John Parker Boyd, American soldier and mercenary (b at Newburyport, Mass 21 Dec 1764; d at Boston, Mass 4 Oct 1830). John Boyd led a rugged life that saw him fight in some of the bloodiest battles of the War of 1812. Courage and strength were his greatest virtues, but other characteristics proved to be to his detriment. His stubbornness secured his defeat at the Battle of Crysler's Farm in 1813, and his rather blind adherence to following orders along with somewhat limited intelligence earned him the nickname "Tippy Canoe," a jab at his conduct at the Battle of Tippecanoe, and his inability to make up his mind if left to his own devices.
Boyd was too young to fight in the American Revolution, though he served in the post-war army after the British defeat on the continent before seeking his name and fortune abroad. It was in the subcontinent that Boyd earned a colourful reputation and his fortunes grew in India, where he served as a mercenary for 19 years.

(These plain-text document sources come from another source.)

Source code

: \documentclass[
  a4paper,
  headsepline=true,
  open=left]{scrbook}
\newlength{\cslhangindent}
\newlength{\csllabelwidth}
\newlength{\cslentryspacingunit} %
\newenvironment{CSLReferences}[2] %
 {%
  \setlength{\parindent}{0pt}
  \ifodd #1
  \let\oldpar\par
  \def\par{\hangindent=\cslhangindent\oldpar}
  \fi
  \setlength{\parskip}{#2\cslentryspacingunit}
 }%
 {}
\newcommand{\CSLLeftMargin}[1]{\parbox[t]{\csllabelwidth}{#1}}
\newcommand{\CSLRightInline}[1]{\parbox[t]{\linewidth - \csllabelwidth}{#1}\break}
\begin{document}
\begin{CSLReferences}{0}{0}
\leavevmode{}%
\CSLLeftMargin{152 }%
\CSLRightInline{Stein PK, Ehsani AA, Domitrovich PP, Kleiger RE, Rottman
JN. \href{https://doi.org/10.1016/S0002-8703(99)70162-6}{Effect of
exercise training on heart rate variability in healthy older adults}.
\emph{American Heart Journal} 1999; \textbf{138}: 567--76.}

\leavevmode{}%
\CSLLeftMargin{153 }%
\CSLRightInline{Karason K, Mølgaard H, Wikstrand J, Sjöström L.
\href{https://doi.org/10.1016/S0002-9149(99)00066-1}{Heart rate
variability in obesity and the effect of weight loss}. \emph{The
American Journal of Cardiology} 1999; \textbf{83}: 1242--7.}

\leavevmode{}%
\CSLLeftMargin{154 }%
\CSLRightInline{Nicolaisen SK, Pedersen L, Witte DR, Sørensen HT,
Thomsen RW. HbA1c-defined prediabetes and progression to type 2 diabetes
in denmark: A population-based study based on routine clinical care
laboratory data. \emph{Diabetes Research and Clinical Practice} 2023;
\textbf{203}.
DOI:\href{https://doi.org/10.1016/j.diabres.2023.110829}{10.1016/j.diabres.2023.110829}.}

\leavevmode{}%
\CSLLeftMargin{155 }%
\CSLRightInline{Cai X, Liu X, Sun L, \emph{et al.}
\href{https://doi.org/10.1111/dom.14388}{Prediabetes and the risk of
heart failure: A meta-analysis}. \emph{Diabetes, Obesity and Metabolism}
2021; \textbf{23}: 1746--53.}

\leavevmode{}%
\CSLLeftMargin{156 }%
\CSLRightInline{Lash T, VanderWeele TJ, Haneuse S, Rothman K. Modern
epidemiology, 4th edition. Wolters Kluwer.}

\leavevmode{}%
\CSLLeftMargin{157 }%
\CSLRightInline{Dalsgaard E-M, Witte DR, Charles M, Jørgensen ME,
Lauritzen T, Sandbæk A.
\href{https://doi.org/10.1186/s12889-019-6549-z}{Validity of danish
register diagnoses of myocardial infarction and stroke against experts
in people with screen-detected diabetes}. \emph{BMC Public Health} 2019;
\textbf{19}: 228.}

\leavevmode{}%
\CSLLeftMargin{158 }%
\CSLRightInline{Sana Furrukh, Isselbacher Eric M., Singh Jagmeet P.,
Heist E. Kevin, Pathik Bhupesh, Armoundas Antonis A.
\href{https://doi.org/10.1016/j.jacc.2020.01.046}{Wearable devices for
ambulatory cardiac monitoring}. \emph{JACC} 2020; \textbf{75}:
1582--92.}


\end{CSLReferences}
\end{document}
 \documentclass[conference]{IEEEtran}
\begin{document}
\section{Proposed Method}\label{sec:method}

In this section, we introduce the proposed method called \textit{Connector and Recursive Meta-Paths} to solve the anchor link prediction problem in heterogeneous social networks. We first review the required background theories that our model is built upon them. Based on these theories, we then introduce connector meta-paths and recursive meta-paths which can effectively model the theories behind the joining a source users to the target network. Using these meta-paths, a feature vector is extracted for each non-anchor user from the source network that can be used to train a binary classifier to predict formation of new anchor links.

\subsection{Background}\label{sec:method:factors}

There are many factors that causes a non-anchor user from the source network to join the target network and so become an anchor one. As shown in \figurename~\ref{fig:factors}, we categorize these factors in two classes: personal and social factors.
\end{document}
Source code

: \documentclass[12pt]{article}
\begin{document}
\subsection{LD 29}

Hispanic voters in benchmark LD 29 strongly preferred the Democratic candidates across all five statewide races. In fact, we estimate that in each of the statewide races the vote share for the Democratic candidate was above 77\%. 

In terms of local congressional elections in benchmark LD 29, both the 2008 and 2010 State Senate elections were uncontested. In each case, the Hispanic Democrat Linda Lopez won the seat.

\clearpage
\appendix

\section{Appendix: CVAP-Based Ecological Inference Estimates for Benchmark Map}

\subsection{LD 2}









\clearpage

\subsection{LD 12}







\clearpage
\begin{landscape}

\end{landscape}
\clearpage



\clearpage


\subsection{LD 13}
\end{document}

As conflict dogged the various fiefdoms, opportunity for a hired gun and sword were plenty. Boyd sold his skills to several rulers in the Hyderabad region. He raised, trained and led forces of Indigenous soldiers for a variety of local rulers, including, some say, of an Indigenous princess. He returned to the US in 1808, entering the army as a colonel, and would soon earn his battle scars on home turf. He served as brigade commander and second in command to future US president Henry Harrison at the Battle of Tippecanoe in the Indiana Territory in 1811, at the acting rank of brigadier general, against the First Nations forces of Tecumseh's brother Tenskwatawa (this battle is sometimes considered part of Tecumseh's war against the US, culminating in his death in 1813). The battle was a resounding defeat of the Aboriginal warriors.
At the start of the War of 1812, Boyd became a full brigadier general. This appointment had little to do with skill and much to do with the vacancy in higher command created by the death of Peter Ganservoot in July 1812. With that senior rank, Boyd's troubles grew and his reputation began to tarnish. His initial command decisions in the campaigns north of Lake Champlain were muddled and indecisive. By 1813 he'd led a victorious effort with his brigade at the Battle of Fort George, which he captured and then garrisoned. The shocking defeat of the American forces at Beaver Dams, however, forced him to maintain a defensive posture and not build on his own successes.
Despite his success at Fort George, Boyd's name would soon become synonymous with failure. His forces performed poorly as part of Major General James Wilkinson's disastrous campaign to take Montréal. His weakness as a commander was becoming clear but it was not fully revealed before Boyd's bloodiest failure at Crysler's Farm. With the illness of Wilkinson and his second in command, Major General Morgan Lewis, Boyd was in command of the attack on the smaller British forces in 1813. He threw 2600 troops in wave after wave of poorly organized and executed attacks against a well positioned and entrenched British and Canadian force of 1200. The Americans were repulsed repeatedly until the battle could no longer be waged and the Americans withdrew. The failure to bring superior forces to victory ended Boyd's military career. He never held a senior command again and was discharged from the army in 1815. Believing that this move was unjust, Boyd published a personal account of his war efforts that year. It mattered not a whit.
Good in a fight, and capable of leading a regiment or brigade if well directed, John Boyd lacked the qualities that make an effective senior commander: imagination, initiative and a decisive mind.